June 15, 2007 — According to a Yale School of Medicine Study, when medical residents work shorter hours, fewer patients are transferred to intensive care and there are not as many interventions by pharmacists to avoid errors in medication.

In addition, when residents' work schedules are limited to 80 hours per week more patients are discharged to their homes or rehabilitation centers instead of facilities such as nursing homes, the researchers found.

The Accreditation Council for Graduate Medical Education (ACGME) implemented work-hour regulations in July 2003 in hospitals across the country. Following the institution of these regulations, residents were no longer allowed to work more than 80 hours a week. The rules were intended to reduce errors caused by fatigue. However, one concern was that patient care would be transferred more often, increasing the possibility of mistakes.

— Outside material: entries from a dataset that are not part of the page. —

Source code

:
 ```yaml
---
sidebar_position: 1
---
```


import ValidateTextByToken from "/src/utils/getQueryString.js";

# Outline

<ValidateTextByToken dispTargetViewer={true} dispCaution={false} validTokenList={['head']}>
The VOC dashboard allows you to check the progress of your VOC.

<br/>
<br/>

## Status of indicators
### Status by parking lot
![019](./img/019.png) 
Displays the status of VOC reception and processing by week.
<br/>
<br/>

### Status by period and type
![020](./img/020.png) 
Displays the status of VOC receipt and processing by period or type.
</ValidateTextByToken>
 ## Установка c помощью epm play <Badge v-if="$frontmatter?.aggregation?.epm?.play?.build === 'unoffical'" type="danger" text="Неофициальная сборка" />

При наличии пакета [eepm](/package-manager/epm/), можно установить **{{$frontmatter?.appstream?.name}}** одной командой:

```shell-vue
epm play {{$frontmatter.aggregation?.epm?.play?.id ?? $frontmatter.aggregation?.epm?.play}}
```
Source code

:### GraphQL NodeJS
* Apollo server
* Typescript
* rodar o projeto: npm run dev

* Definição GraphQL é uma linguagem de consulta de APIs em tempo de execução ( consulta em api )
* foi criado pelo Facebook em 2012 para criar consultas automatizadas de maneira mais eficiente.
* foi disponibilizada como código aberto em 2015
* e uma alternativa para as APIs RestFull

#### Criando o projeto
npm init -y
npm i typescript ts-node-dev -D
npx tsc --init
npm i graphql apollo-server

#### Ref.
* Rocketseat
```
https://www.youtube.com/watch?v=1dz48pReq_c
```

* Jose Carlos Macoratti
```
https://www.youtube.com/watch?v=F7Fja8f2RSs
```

Horwitz and her colleagues compared outcomes for patients under the care of house staff, or a teaching service, and patients cared for by a non-teaching service. They looked at data for patients discharged from July 1, 2002, to June 30, 2004. This included one year before and one year after the work-hour regulations were instituted.

In addition to the three outcomes that improved, the researchers measured length of stay, rates of 30-day readmission, in-hospital mortality, and drug-drug interactions.

Under the new rules, residents no longer stay overnight and are replaced by "nocturnalists," non-resident physicians who do the work of the night resident.